Gwen knows, just knows, what he's referring to, but still, she has to be sure. She has to hear the words, painful as she knows they will be. "About?" she prods, and Chad, mercifully, doesn't keep her in suspense  
long.

"He got the letter."

 

~*~

 

Suspecting something is one thing; there's still hope in the unknown. Knowing it for sure? Knowing it for sure takes away that hope, is the most dichotomous sort of torture, because yes, it hurts (God, does it hurt…and she cries, promise be damned), but it's freeing in a way, a blessing in disguise, because, for the first time, Gwen feels like she can let Ethan and all they had and didn't have go, really, finally.

Chad becomes something of a fixture in their lives (so much so that Jo stops teasing her, stops flirting with him, because whatever they are or aren't, they're important to each other, and Jo's a different breed from Theresa).

Gwen puts him on her (extremely) short list of emergency contacts at work, approves him to pick up Sarah from her daycare in the highly unlikely event she cannot.
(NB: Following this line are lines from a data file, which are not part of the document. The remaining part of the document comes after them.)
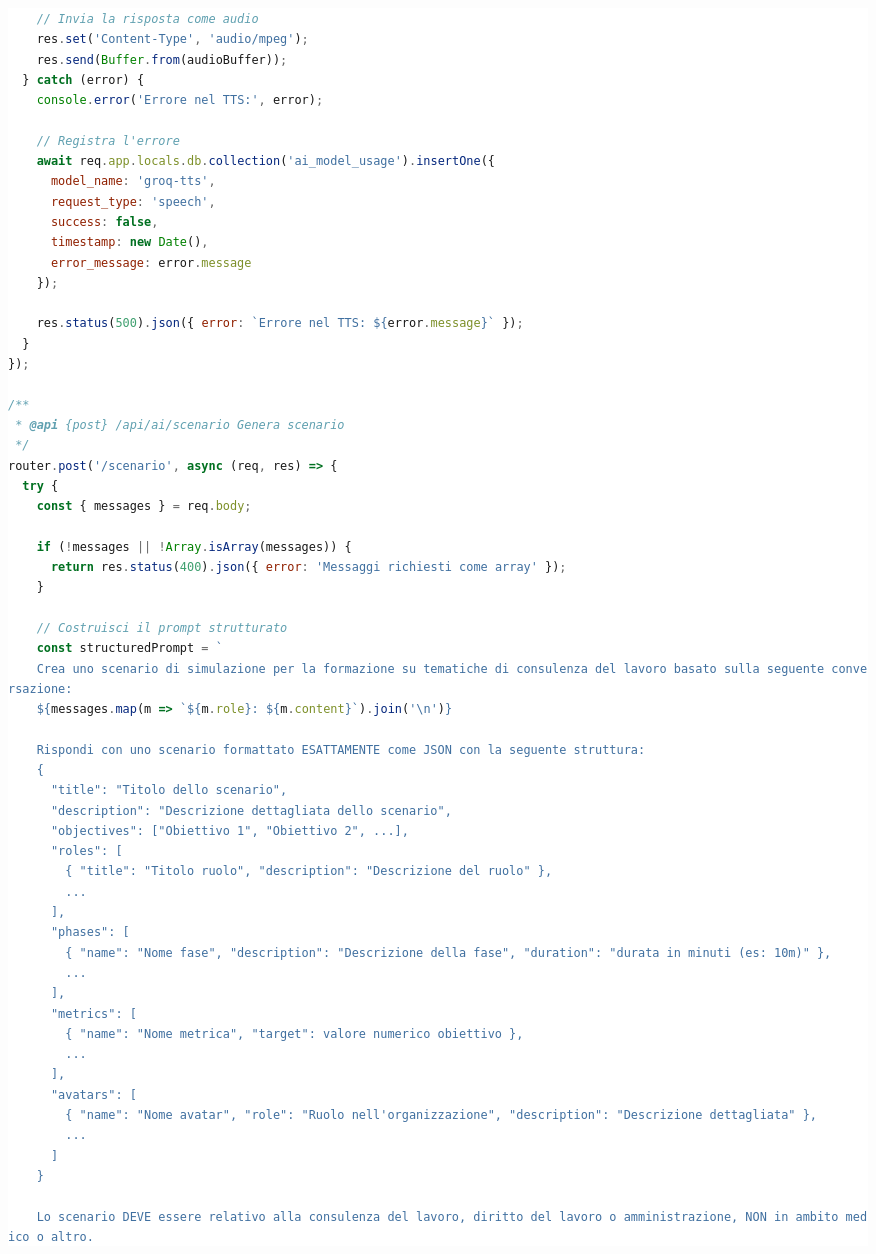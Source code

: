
 ```javascript
    // Invia la risposta come audio
    res.set('Content-Type', 'audio/mpeg');
    res.send(Buffer.from(audioBuffer));
  } catch (error) {
    console.error('Errore nel TTS:', error);
    
    // Registra l'errore
    await req.app.locals.db.collection('ai_model_usage').insertOne({
      model_name: 'groq-tts',
      request_type: 'speech',
      success: false,
      timestamp: new Date(),
      error_message: error.message
    });
    
    res.status(500).json({ error: `Errore nel TTS: ${error.message}` });
  }
});

/**
 * @api {post} /api/ai/scenario Genera scenario
 */
router.post('/scenario', async (req, res) => {
  try {
    const { messages } = req.body;
    
    if (!messages || !Array.isArray(messages)) {
      return res.status(400).json({ error: 'Messaggi richiesti come array' });
    }
    
    // Costruisci il prompt strutturato
    const structuredPrompt = `
    Crea uno scenario di simulazione per la formazione su tematiche di consulenza del lavoro basato sulla seguente conversazione:
    ${messages.map(m => `${m.role}: ${m.content}`).join('\n')}
    
    Rispondi con uno scenario formattato ESATTAMENTE come JSON con la seguente struttura:
    {
      "title": "Titolo dello scenario",
      "description": "Descrizione dettagliata dello scenario",
      "objectives": ["Obiettivo 1", "Obiettivo 2", ...],
      "roles": [
        { "title": "Titolo ruolo", "description": "Descrizione del ruolo" },
        ...
      ],
      "phases": [
        { "name": "Nome fase", "description": "Descrizione della fase", "duration": "durata in minuti (es: 10m)" },
        ...
      ],
      "metrics": [
        { "name": "Nome metrica", "target": valore numerico obiettivo },
        ...
      ],
      "avatars": [
        { "name": "Nome avatar", "role": "Ruolo nell'organizzazione", "description": "Descrizione dettagliata" },
        ...
      ]
    }
    
    Lo scenario DEVE essere relativo alla consulenza del lavoro, diritto del lavoro o amministrazione, NON in ambito medico o altro.
```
They share coffee and secrets and dreams, and Violet (helplessly annoying, lovably neurotic Violet) takes to including him on all her invitations to Gwen, dinner parties, barbecues, even the children's play dates. It's all very domestic, all very couple-ish, and Gwen can't help teasing Chad, just a little bit, even though a small part of her, a very small, hidden part, recognizes the danger in it, the longing for something she's come to believe neither of them are suited for (Whitney and Ethan are but two examples). So she pushes and she pretends, plays the part she needs to play, pulls information out of him with her questions. "This new assistant of yours…is she single?"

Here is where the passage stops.